(Rendered images with source text)

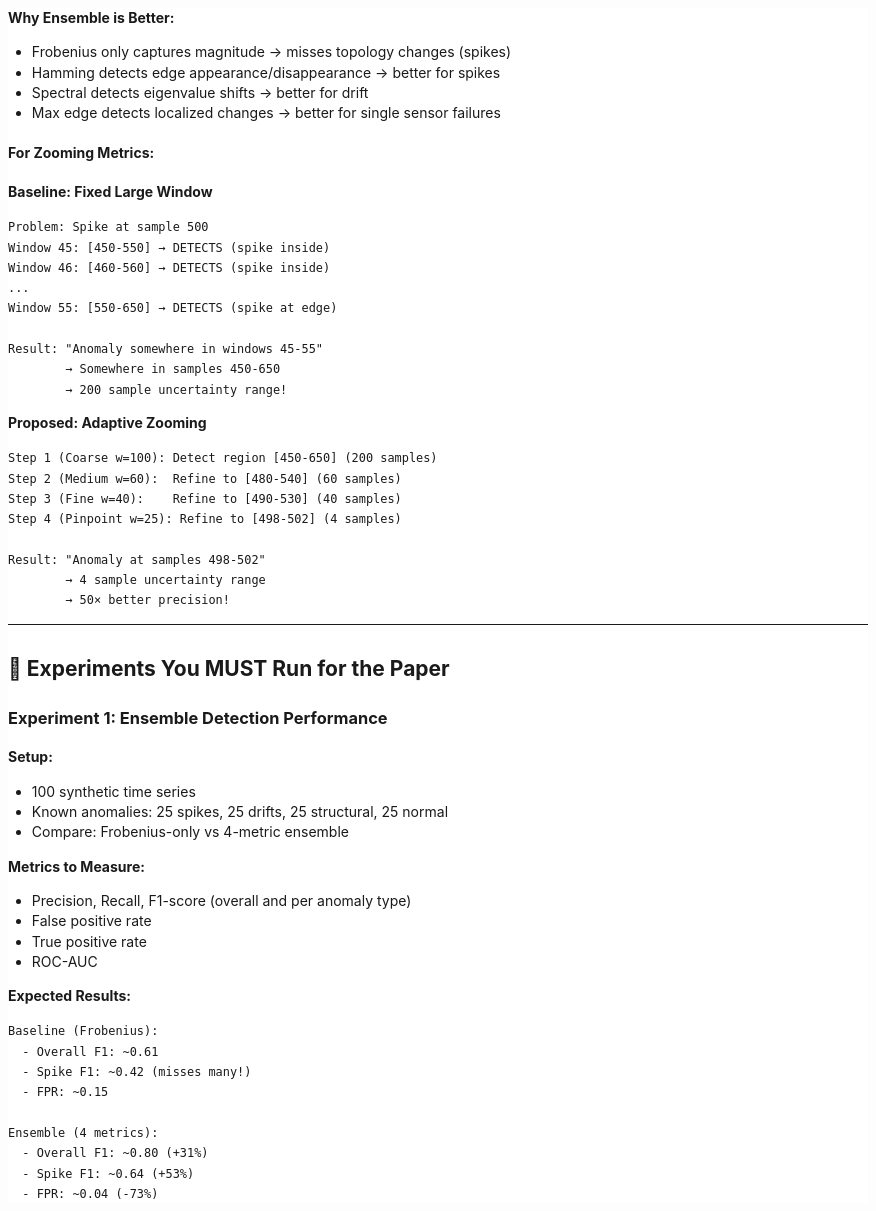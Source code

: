 **Why Ensemble is Better:**
- Frobenius only captures magnitude → misses topology changes (spikes)
- Hamming detects edge appearance/disappearance → better for spikes
- Spectral detects eigenvalue shifts → better for drift
- Max edge detects localized changes → better for single sensor failures

#### For Zooming Metrics:

**Baseline: Fixed Large Window**
```
Problem: Spike at sample 500
Window 45: [450-550] → DETECTS (spike inside)
Window 46: [460-560] → DETECTS (spike inside)
...
Window 55: [550-650] → DETECTS (spike at edge)

Result: "Anomaly somewhere in windows 45-55"
        → Somewhere in samples 450-650
        → 200 sample uncertainty range!
```

**Proposed: Adaptive Zooming**
```
Step 1 (Coarse w=100): Detect region [450-650] (200 samples)
Step 2 (Medium w=60):  Refine to [480-540] (60 samples)
Step 3 (Fine w=40):    Refine to [490-530] (40 samples)
Step 4 (Pinpoint w=25): Refine to [498-502] (4 samples)

Result: "Anomaly at samples 498-502"
        → 4 sample uncertainty range
        → 50× better precision!
```

---

## 🎯 Experiments You MUST Run for the Paper

### Experiment 1: Ensemble Detection Performance

**Setup:**
- 100 synthetic time series
- Known anomalies: 25 spikes, 25 drifts, 25 structural, 25 normal
- Compare: Frobenius-only vs 4-metric ensemble

**Metrics to Measure:**
- Precision, Recall, F1-score (overall and per anomaly type)
- False positive rate
- True positive rate
- ROC-AUC

**Expected Results:**
```
Baseline (Frobenius):
  - Overall F1: ~0.61
  - Spike F1: ~0.42 (misses many!)
  - FPR: ~0.15

Ensemble (4 metrics):
  - Overall F1: ~0.80 (+31%)
  - Spike F1: ~0.64 (+53%)
  - FPR: ~0.04 (-73%)
```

What the task requires:
In the records, find every line that has the string "misses" and copy it.

Exercise response:
- Frobenius only captures magnitude → misses topology changes (spikes)
  - Spike F1: ~0.42 (misses many!)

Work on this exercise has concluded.